**Task goal**
State how many lines of the records contain the string "taken". Give the number alone.

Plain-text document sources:
####################

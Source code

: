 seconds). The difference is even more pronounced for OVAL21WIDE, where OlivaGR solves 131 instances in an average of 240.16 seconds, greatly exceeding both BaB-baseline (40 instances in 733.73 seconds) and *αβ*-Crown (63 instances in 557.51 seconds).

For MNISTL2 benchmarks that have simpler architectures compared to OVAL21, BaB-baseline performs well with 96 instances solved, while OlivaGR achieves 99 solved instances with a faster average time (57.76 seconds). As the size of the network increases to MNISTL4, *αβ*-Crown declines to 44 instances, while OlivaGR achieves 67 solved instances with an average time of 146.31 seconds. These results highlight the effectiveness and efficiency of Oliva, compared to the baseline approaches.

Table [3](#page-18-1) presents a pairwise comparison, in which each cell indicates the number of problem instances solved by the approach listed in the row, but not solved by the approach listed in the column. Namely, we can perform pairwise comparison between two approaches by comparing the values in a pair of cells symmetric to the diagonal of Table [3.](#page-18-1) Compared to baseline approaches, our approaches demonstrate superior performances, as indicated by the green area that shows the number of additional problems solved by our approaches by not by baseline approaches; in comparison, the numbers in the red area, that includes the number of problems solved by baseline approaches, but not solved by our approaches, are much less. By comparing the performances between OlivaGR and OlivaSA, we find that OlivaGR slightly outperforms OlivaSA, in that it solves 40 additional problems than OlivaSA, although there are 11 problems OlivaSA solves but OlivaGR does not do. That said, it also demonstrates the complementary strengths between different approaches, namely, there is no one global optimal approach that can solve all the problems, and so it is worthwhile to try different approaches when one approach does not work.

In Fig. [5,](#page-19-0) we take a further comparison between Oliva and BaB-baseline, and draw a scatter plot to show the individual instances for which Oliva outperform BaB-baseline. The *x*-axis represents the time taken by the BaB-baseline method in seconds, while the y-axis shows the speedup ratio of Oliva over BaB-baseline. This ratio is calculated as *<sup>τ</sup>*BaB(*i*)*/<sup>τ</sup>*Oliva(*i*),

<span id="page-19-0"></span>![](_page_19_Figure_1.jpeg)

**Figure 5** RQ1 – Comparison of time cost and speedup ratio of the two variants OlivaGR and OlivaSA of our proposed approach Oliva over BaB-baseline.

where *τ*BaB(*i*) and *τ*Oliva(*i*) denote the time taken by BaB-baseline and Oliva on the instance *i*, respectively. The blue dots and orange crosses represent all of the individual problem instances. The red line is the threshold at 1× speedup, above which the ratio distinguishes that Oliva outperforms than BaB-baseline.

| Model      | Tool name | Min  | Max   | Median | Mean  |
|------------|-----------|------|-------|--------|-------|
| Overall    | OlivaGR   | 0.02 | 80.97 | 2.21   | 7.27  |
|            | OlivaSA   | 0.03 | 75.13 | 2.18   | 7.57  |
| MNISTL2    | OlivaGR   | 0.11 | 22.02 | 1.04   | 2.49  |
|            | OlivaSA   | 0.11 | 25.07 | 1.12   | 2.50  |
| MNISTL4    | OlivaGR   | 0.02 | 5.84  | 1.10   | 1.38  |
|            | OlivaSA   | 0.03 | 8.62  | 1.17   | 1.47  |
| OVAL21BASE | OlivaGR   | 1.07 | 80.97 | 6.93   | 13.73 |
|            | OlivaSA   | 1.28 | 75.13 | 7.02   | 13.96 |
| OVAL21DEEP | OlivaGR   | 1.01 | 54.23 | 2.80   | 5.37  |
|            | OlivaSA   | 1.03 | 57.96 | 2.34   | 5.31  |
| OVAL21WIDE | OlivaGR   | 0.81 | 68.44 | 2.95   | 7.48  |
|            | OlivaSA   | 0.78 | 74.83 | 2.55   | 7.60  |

####################

**Exercise output**
2